WHAT NEEDS TO BE DONE: Could you find each line of the data below that contains the word "inaccuracies" and copy those lines?

INPUT DATA:
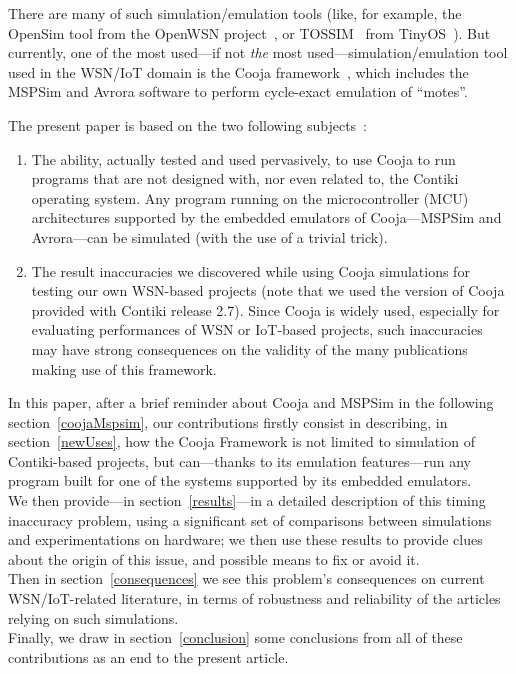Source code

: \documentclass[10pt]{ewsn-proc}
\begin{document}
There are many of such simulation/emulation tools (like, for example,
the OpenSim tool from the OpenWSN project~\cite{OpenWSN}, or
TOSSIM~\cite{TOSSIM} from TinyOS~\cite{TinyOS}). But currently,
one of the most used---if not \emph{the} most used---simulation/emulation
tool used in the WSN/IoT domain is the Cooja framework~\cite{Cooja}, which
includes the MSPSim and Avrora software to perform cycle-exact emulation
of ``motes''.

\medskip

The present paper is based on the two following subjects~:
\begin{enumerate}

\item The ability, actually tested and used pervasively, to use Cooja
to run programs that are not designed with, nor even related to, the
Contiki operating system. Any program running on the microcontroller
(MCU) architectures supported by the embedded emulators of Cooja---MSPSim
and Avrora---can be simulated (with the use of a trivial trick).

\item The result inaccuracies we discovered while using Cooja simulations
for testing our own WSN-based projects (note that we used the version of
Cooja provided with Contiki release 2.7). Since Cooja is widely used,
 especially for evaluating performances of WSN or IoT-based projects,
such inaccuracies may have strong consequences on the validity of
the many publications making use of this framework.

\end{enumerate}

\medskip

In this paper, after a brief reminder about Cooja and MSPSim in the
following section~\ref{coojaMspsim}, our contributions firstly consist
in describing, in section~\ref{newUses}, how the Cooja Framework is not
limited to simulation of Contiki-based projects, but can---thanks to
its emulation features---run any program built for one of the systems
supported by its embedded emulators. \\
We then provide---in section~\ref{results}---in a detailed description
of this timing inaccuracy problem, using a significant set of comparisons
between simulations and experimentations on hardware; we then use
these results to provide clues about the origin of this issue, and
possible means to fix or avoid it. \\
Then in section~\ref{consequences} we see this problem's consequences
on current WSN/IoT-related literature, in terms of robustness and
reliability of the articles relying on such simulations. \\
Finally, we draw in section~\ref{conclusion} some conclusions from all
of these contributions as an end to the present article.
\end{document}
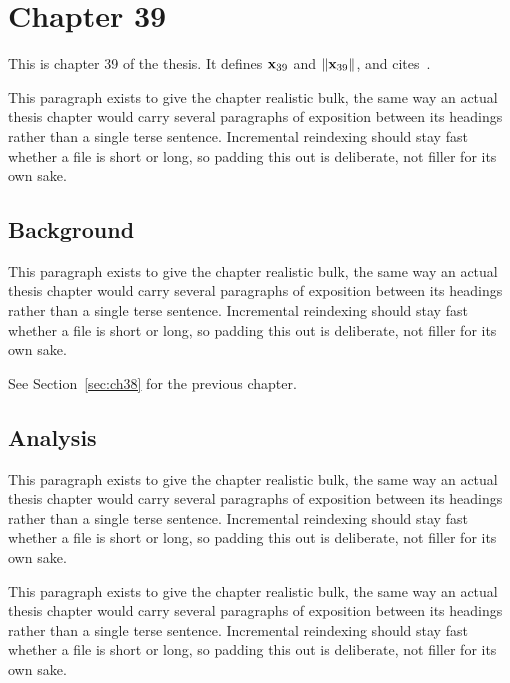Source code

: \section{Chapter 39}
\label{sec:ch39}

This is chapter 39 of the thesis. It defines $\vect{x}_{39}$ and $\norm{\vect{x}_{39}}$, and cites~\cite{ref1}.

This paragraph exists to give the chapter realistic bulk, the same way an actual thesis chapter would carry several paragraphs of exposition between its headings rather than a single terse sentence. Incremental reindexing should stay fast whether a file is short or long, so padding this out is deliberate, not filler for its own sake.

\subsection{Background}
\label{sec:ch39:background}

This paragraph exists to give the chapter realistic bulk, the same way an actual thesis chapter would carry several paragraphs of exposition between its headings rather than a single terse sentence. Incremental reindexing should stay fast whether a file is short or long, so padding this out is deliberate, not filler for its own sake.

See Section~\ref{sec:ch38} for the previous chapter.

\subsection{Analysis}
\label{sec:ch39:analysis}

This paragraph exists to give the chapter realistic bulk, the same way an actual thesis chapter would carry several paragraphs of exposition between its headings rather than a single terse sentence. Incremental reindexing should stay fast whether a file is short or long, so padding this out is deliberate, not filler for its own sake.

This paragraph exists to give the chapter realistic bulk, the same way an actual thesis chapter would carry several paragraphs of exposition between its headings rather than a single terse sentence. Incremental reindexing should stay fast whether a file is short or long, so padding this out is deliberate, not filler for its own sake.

ANSWER SPACE:
\item The result inaccuracies we discovered while using Cooja simulations
such inaccuracies may have strong consequences on the validity of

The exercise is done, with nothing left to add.